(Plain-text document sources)
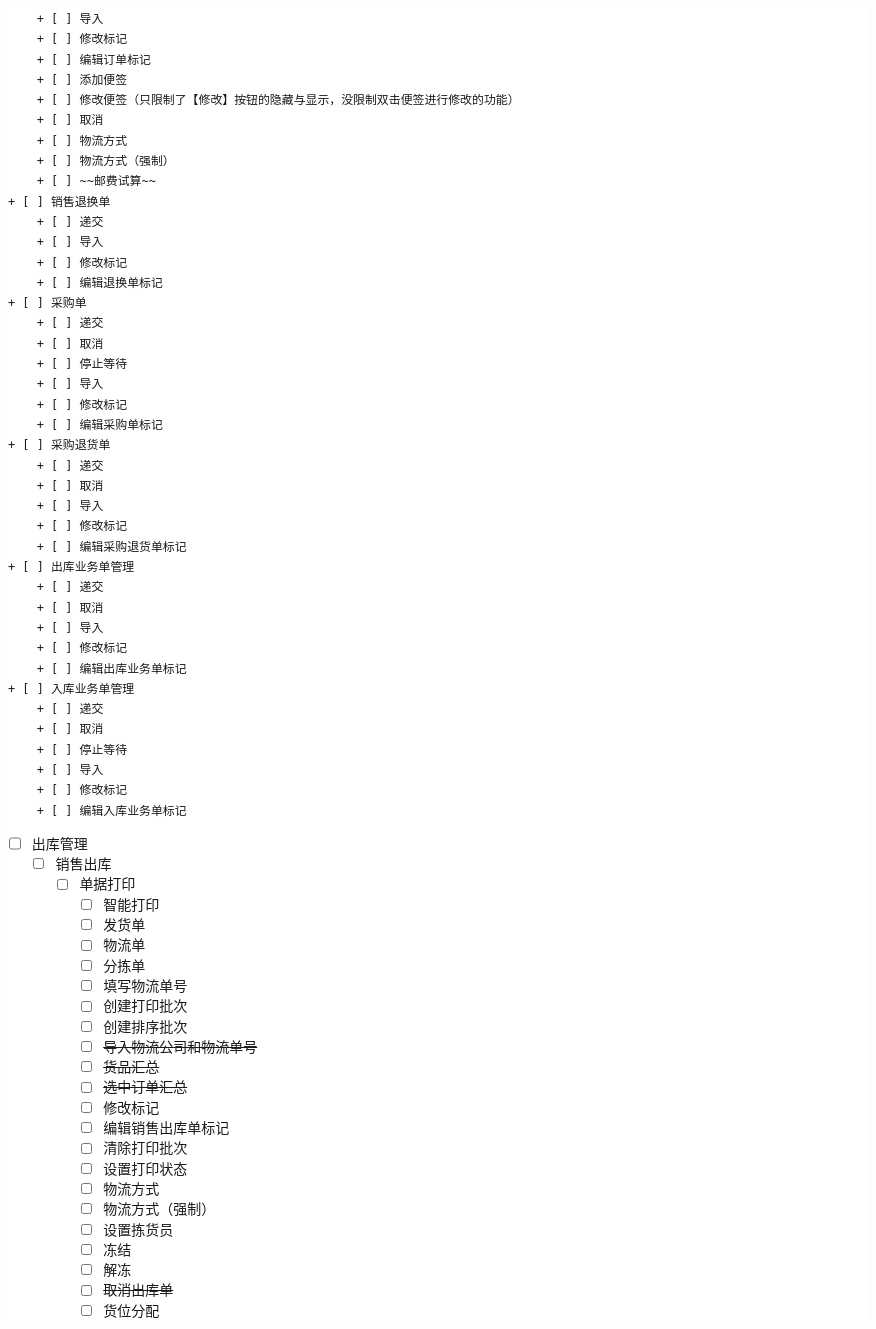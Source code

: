 		+ [ ] 导入
		+ [ ] 修改标记
		+ [ ] 编辑订单标记
		+ [ ] 添加便签
		+ [ ] 修改便签（只限制了【修改】按钮的隐藏与显示，没限制双击便签进行修改的功能）
		+ [ ] 取消
		+ [ ] 物流方式
		+ [ ] 物流方式（强制）
		+ [ ] ~~邮费试算~~
	+ [ ] 销售退换单
		+ [ ] 递交
		+ [ ] 导入
		+ [ ] 修改标记
		+ [ ] 编辑退换单标记
	+ [ ] 采购单
		+ [ ] 递交
		+ [ ] 取消
		+ [ ] 停止等待
		+ [ ] 导入
		+ [ ] 修改标记
		+ [ ] 编辑采购单标记
	+ [ ] 采购退货单
		+ [ ] 递交
		+ [ ] 取消
		+ [ ] 导入
		+ [ ] 修改标记
		+ [ ] 编辑采购退货单标记
	+ [ ] 出库业务单管理
		+ [ ] 递交
		+ [ ] 取消
		+ [ ] 导入
		+ [ ] 修改标记
		+ [ ] 编辑出库业务单标记
	+ [ ] 入库业务单管理
		+ [ ] 递交
		+ [ ] 取消
		+ [ ] 停止等待
		+ [ ] 导入
		+ [ ] 修改标记
		+ [ ] 编辑入库业务单标记
+ [ ] 出库管理
	+ [ ] 销售出库
		+ [ ] 单据打印
			+ [ ] 智能打印
			+ [ ] 发货单
			+ [ ] 物流单
			+ [ ] 分拣单
			+ [ ] 填写物流单号
			+ [ ] 创建打印批次
			+ [ ] 创建排序批次
			+ [ ] ~~导入物流公司和物流单号~~
			+ [ ] ~~货品汇总~~
			+ [ ] ~~选中订单汇总~~
			+ [ ] 修改标记
			+ [ ] 编辑销售出库单标记
			+ [ ] 清除打印批次
			+ [ ] 设置打印状态
			+ [ ] 物流方式
			+ [ ] 物流方式（强制）
			+ [ ] 设置拣货员
			+ [ ] 冻结
			+ [ ] 解冻
			+ [ ] ~~取消出库单~~
			+ [ ] 货位分配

#### What is expected:
A word-for-word copy of the records above is needed, pictures excluded.

#### Result for this task:
Source code

: 		+ [ ] 导入
		+ [ ] 修改标记
		+ [ ] 编辑订单标记
		+ [ ] 添加便签
		+ [ ] 修改便签（只限制了【修改】按钮的隐藏与显示，没限制双击便签进行修改的功能）
		+ [ ] 取消
		+ [ ] 物流方式
		+ [ ] 物流方式（强制）
		+ [ ] ~~邮费试算~~
	+ [ ] 销售退换单
		+ [ ] 递交
		+ [ ] 导入
		+ [ ] 修改标记
		+ [ ] 编辑退换单标记
	+ [ ] 采购单
		+ [ ] 递交
		+ [ ] 取消
		+ [ ] 停止等待
		+ [ ] 导入
		+ [ ] 修改标记
		+ [ ] 编辑采购单标记
	+ [ ] 采购退货单
		+ [ ] 递交
		+ [ ] 取消
		+ [ ] 导入
		+ [ ] 修改标记
		+ [ ] 编辑采购退货单标记
	+ [ ] 出库业务单管理
		+ [ ] 递交
		+ [ ] 取消
		+ [ ] 导入
		+ [ ] 修改标记
		+ [ ] 编辑出库业务单标记
	+ [ ] 入库业务单管理
		+ [ ] 递交
		+ [ ] 取消
		+ [ ] 停止等待
		+ [ ] 导入
		+ [ ] 修改标记
		+ [ ] 编辑入库业务单标记
+ [ ] 出库管理
	+ [ ] 销售出库
		+ [ ] 单据打印
			+ [ ] 智能打印
			+ [ ] 发货单
			+ [ ] 物流单
			+ [ ] 分拣单
			+ [ ] 填写物流单号
			+ [ ] 创建打印批次
			+ [ ] 创建排序批次
			+ [ ] ~~导入物流公司和物流单号~~
			+ [ ] ~~货品汇总~~
			+ [ ] ~~选中订单汇总~~
			+ [ ] 修改标记
			+ [ ] 编辑销售出库单标记
			+ [ ] 清除打印批次
			+ [ ] 设置打印状态
			+ [ ] 物流方式
			+ [ ] 物流方式（强制）
			+ [ ] 设置拣货员
			+ [ ] 冻结
			+ [ ] 解冻
			+ [ ] ~~取消出库单~~
			+ [ ] 货位分配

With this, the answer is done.